He and I get along really well. We'd have great discussions. These discussions usually took place among the group, with her right there. She'd sometimes talk to other people, but the minute she saw US talking, she'd get testy. If it was about politics, she'd really go left.

It became awkward after a while and a few kanipshuns. He and I started walking on eggshells, purposely avoiding standing too close or being alone anywhere at any time. It got to the point where one of the bunch actually asked me to keep the discussions to an absolute minimum because it bothered her so much. This was the last straw. I had already danced around her long enough.

I decided to just make myself scarce for a few months. During this time, she'd plant ugly seeds about me here and there, including with my best friend who was not part of the group.

After a while, things seemed to be going better with them, and the others assured me it was "safe" to come around more often.

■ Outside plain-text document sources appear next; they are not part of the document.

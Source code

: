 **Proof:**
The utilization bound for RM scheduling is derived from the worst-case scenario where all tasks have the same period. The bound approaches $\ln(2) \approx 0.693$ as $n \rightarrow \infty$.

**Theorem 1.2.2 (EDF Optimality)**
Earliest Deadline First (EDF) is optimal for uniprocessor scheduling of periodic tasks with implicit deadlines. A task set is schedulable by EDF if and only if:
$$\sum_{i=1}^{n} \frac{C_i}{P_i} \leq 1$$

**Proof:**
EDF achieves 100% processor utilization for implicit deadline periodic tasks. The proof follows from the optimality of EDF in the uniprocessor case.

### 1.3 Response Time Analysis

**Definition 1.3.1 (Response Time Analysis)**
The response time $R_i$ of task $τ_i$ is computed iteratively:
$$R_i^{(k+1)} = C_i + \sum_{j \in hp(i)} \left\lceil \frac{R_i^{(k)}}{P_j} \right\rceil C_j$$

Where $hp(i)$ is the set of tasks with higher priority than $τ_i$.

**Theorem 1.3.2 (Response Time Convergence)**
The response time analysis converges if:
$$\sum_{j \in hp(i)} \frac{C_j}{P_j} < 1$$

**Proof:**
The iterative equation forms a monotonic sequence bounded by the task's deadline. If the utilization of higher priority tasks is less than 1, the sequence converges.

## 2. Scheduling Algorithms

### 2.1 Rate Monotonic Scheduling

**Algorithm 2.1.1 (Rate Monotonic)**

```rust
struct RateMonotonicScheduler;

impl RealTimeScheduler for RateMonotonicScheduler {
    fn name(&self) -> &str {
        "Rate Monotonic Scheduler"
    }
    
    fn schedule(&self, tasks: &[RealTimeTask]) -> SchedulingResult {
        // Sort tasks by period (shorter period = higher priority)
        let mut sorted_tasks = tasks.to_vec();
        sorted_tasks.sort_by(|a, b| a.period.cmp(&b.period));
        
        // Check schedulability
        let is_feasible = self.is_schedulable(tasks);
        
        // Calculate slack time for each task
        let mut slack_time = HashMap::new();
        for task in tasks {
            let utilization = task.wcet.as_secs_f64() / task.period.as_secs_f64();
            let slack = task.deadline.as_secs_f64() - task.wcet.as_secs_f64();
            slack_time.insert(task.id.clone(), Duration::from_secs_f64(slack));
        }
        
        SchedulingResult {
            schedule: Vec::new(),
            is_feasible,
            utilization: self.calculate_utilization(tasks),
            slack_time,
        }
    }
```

Things were fine for a while...until the other day. She cornered my best friend again with some nonsense about me that never even happened. How friggin' old are we?

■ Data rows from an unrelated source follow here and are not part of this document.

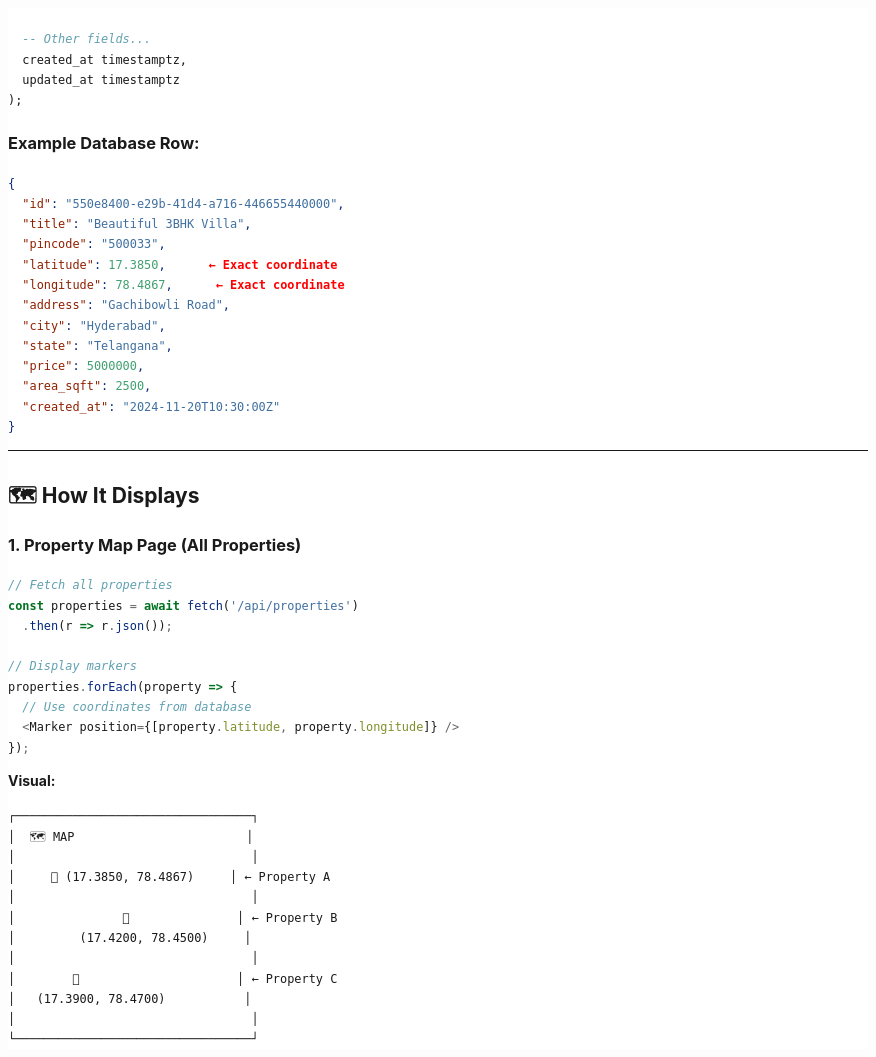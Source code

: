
 ```sql
  
  -- Other fields...
  created_at timestamptz,
  updated_at timestamptz
);
```

### Example Database Row:
```json
{
  "id": "550e8400-e29b-41d4-a716-446655440000",
  "title": "Beautiful 3BHK Villa",
  "pincode": "500033",
  "latitude": 17.3850,      ← Exact coordinate
  "longitude": 78.4867,      ← Exact coordinate
  "address": "Gachibowli Road",
  "city": "Hyderabad",
  "state": "Telangana",
  "price": 5000000,
  "area_sqft": 2500,
  "created_at": "2024-11-20T10:30:00Z"
}
```

---

## 🗺️ How It Displays

### 1. Property Map Page (All Properties)

```typescript
// Fetch all properties
const properties = await fetch('/api/properties')
  .then(r => r.json());

// Display markers
properties.forEach(property => {
  // Use coordinates from database
  <Marker position={[property.latitude, property.longitude]} />
});
```

**Visual:**
```
┌─────────────────────────────────┐
│  🗺️ MAP                        │
│                                 │
│     📍 (17.3850, 78.4867)     │ ← Property A
│                                 │
│               📍               │ ← Property B
│         (17.4200, 78.4500)     │
│                                 │
│        📍                      │ ← Property C
│   (17.3900, 78.4700)           │
│                                 │
└─────────────────────────────────┘
```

I'm going to have to hand that entire group a pink slip. I can see the few I like on my own. The rest seem to enable her. Instead of making sure they don't ***** her off, they should be telling her how ridiculous her behavior has been. It's easier for me to take off; I like my solitude and I'm happy with the few friends I do have. It's just not worth it to me, nor is it worth subjecting my best friend or anyone else to her nonsense.

I guess I'm just venting, but I'm open to suggestions.
I think that, of all people in that group, the jealous woman's BOYFRIEND should be the one handling her jealousy, but it seems that he's not even handling it at all.

What has the boyfriend been doing in order to solve her jealousy, anyways?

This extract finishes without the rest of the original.